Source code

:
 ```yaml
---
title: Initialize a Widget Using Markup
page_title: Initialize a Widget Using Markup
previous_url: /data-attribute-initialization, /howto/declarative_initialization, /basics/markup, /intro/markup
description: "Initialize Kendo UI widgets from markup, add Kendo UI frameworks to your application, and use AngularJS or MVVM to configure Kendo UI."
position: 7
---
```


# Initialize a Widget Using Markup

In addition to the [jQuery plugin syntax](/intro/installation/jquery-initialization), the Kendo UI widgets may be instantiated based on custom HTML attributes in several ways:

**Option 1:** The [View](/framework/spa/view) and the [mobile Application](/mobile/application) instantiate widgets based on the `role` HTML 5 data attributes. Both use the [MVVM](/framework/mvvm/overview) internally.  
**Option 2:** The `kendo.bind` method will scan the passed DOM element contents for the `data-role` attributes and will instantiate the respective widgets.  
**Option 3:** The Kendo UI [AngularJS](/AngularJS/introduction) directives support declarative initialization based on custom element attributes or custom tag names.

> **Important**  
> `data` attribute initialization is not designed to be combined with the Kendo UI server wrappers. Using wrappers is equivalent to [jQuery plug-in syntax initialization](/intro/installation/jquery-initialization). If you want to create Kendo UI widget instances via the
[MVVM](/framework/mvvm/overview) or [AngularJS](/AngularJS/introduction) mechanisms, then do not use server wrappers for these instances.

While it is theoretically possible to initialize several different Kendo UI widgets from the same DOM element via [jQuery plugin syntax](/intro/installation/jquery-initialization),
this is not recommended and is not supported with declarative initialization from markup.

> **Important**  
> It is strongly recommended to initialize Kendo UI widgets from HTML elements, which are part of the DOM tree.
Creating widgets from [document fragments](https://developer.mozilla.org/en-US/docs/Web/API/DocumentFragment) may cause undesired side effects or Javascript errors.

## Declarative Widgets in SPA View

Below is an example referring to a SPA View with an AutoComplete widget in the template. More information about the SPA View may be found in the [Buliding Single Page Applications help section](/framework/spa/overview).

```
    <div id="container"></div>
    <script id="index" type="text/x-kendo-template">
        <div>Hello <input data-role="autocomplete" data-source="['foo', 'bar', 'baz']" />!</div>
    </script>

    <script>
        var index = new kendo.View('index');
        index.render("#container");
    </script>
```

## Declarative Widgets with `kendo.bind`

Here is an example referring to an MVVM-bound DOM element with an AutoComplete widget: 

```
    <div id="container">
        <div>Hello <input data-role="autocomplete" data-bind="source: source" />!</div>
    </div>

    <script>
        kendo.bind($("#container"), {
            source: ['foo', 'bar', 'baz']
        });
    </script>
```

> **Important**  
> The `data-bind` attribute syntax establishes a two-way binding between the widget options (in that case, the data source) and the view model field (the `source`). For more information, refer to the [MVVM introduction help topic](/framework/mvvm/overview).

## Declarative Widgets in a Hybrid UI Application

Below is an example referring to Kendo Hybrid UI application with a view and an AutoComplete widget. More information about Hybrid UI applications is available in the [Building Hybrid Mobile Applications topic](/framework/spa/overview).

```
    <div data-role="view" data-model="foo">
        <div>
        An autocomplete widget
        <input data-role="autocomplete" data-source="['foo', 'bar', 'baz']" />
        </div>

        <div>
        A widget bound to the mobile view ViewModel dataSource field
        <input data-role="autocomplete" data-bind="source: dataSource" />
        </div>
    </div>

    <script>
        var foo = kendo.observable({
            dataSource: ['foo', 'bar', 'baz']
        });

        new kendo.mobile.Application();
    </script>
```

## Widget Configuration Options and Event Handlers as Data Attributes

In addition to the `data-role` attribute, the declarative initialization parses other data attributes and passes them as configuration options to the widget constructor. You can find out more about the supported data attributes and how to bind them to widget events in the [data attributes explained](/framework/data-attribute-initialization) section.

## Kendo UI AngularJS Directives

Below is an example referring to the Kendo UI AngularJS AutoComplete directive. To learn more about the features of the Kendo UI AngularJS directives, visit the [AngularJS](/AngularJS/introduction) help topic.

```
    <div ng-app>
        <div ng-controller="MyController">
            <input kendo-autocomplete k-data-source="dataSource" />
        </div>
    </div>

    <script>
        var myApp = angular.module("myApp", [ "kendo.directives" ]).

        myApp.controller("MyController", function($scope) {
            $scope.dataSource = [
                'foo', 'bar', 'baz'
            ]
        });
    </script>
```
────────────────────
DIRECTIONS - Copy the listing in full, and keep every word exactly as it is.

ANSWER TO THIS TASK -
Source code

:
 ```yaml
---
title: Initialize a Widget Using Markup
page_title: Initialize a Widget Using Markup
previous_url: /data-attribute-initialization, /howto/declarative_initialization, /basics/markup, /intro/markup
description: "Initialize Kendo UI widgets from markup, add Kendo UI frameworks to your application, and use AngularJS or MVVM to configure Kendo UI."
position: 7
---
```


# Initialize a Widget Using Markup

In addition to the [jQuery plugin syntax](/intro/installation/jquery-initialization), the Kendo UI widgets may be instantiated based on custom HTML attributes in several ways:

**Option 1:** The [View](/framework/spa/view) and the [mobile Application](/mobile/application) instantiate widgets based on the `role` HTML 5 data attributes. Both use the [MVVM](/framework/mvvm/overview) internally.  
**Option 2:** The `kendo.bind` method will scan the passed DOM element contents for the `data-role` attributes and will instantiate the respective widgets.  
**Option 3:** The Kendo UI [AngularJS](/AngularJS/introduction) directives support declarative initialization based on custom element attributes or custom tag names.

> **Important**  
> `data` attribute initialization is not designed to be combined with the Kendo UI server wrappers. Using wrappers is equivalent to [jQuery plug-in syntax initialization](/intro/installation/jquery-initialization). If you want to create Kendo UI widget instances via the
[MVVM](/framework/mvvm/overview) or [AngularJS](/AngularJS/introduction) mechanisms, then do not use server wrappers for these instances.

While it is theoretically possible to initialize several different Kendo UI widgets from the same DOM element via [jQuery plugin syntax](/intro/installation/jquery-initialization),
this is not recommended and is not supported with declarative initialization from markup.

> **Important**  
> It is strongly recommended to initialize Kendo UI widgets from HTML elements, which are part of the DOM tree.
Creating widgets from [document fragments](https://developer.mozilla.org/en-US/docs/Web/API/DocumentFragment) may cause undesired side effects or Javascript errors.

## Declarative Widgets in SPA View

Below is an example referring to a SPA View with an AutoComplete widget in the template. More information about the SPA View may be found in the [Buliding Single Page Applications help section](/framework/spa/overview).

```
    <div id="container"></div>
    <script id="index" type="text/x-kendo-template">
        <div>Hello <input data-role="autocomplete" data-source="['foo', 'bar', 'baz']" />!</div>
    </script>

    <script>
        var index = new kendo.View('index');
        index.render("#container");
    </script>
```

## Declarative Widgets with `kendo.bind`

Here is an example referring to an MVVM-bound DOM element with an AutoComplete widget: 

```
    <div id="container">
        <div>Hello <input data-role="autocomplete" data-bind="source: source" />!</div>
    </div>

    <script>
        kendo.bind($("#container"), {
            source: ['foo', 'bar', 'baz']
        });
    </script>
```

> **Important**  
> The `data-bind` attribute syntax establishes a two-way binding between the widget options (in that case, the data source) and the view model field (the `source`). For more information, refer to the [MVVM introduction help topic](/framework/mvvm/overview).

## Declarative Widgets in a Hybrid UI Application

Below is an example referring to Kendo Hybrid UI application with a view and an AutoComplete widget. More information about Hybrid UI applications is available in the [Building Hybrid Mobile Applications topic](/framework/spa/overview).

```
    <div data-role="view" data-model="foo">
        <div>
        An autocomplete widget
        <input data-role="autocomplete" data-source="['foo', 'bar', 'baz']" />
        </div>

        <div>
        A widget bound to the mobile view ViewModel dataSource field
        <input data-role="autocomplete" data-bind="source: dataSource" />
        </div>
    </div>

    <script>
        var foo = kendo.observable({
            dataSource: ['foo', 'bar', 'baz']
        });

        new kendo.mobile.Application();
    </script>
```

## Widget Configuration Options and Event Handlers as Data Attributes

In addition to the `data-role` attribute, the declarative initialization parses other data attributes and passes them as configuration options to the widget constructor. You can find out more about the supported data attributes and how to bind them to widget events in the [data attributes explained](/framework/data-attribute-initialization) section.

## Kendo UI AngularJS Directives

Below is an example referring to the Kendo UI AngularJS AutoComplete directive. To learn more about the features of the Kendo UI AngularJS directives, visit the [AngularJS](/AngularJS/introduction) help topic.

```
    <div ng-app>
        <div ng-controller="MyController">
            <input kendo-autocomplete k-data-source="dataSource" />
        </div>
    </div>

    <script>
        var myApp = angular.module("myApp", [ "kendo.directives" ]).

        myApp.controller("MyController", function($scope) {
            $scope.dataSource = [
                'foo', 'bar', 'baz'
            ]
        });
    </script>
```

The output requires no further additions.